She opened her arms and hugged him tightly. "Happy anniversary, Father."

She had expected to feel guilt in his frame. The particular stiffness of a man who knows what he has done and cannot quite make his body forget it.

What she felt instead made her go still.

He trembled. But not with guilt. Not with the frantic, cornered trembling of a guilty conscience — it was raw, entirely unguarded relief. He wrapped his arms around her and *held on*, squeezing far too tight, with the desperate grip of a man who had not been performing grief but living it. Her chest compressed under the force of it.

*Wait.*

The analytical machine behind her warm smile ground to a sudden, disorienting halt.

*...Does this old bastard actually not know?*

She let the possibility sit in her chest like a cold stone as she pulled back. *Did his wife hide it from him entirely?*

She filed the thought away. It would need examining later, carefully, with a great deal more information. She had no room for sentimentality and even less room for miscalculation.

---

The entire courtyard was in breathless, collective shock.

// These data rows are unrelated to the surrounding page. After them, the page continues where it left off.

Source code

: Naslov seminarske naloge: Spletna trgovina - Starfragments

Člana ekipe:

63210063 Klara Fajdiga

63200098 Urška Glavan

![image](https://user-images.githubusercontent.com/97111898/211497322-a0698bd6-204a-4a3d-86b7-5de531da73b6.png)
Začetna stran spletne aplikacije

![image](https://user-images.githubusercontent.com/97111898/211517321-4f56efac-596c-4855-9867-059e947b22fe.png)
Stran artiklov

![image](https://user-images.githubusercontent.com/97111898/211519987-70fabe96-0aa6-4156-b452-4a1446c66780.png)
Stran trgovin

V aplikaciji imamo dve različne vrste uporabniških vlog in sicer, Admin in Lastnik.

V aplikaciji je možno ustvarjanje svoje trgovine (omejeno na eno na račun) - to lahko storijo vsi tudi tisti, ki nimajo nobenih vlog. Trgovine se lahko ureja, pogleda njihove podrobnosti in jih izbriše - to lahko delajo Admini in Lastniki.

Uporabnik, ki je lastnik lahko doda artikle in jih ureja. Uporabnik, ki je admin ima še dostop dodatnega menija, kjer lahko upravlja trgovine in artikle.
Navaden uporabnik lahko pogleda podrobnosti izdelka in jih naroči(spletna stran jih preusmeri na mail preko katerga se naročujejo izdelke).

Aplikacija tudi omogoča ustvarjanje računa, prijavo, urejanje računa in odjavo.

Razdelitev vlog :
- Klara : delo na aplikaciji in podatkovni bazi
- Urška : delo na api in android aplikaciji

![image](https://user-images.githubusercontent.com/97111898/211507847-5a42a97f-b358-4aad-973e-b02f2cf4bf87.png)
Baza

You simply do not expect a dead person to stroll into their own memorial service. As the noble guests recovered their senses — slowly, in stages, like people resurfacing from very cold water — a wave of murmuring swept through the crowd. Heads bent together. Fans were raised. Eyes darted between the enormous mourning portrait mounted behind the stage and the living, breathing, *luminously present* woman standing directly in front of it.

She looked extraordinary. Not simply beautiful — though she was that — but *commanding*. There was an aura about her that demanded immediate, involuntary respect, the way a lit flame demands you look at it. She didn’t look like a fragile, traumatized victim who had stumbled home half-broken by whatever had befallen her. She looked like someone who had walked through fire and found it only mildly inconvenient.

Heena turned in a slow, easy circle, her smile sweeping across the assembled aristocracy like warm light.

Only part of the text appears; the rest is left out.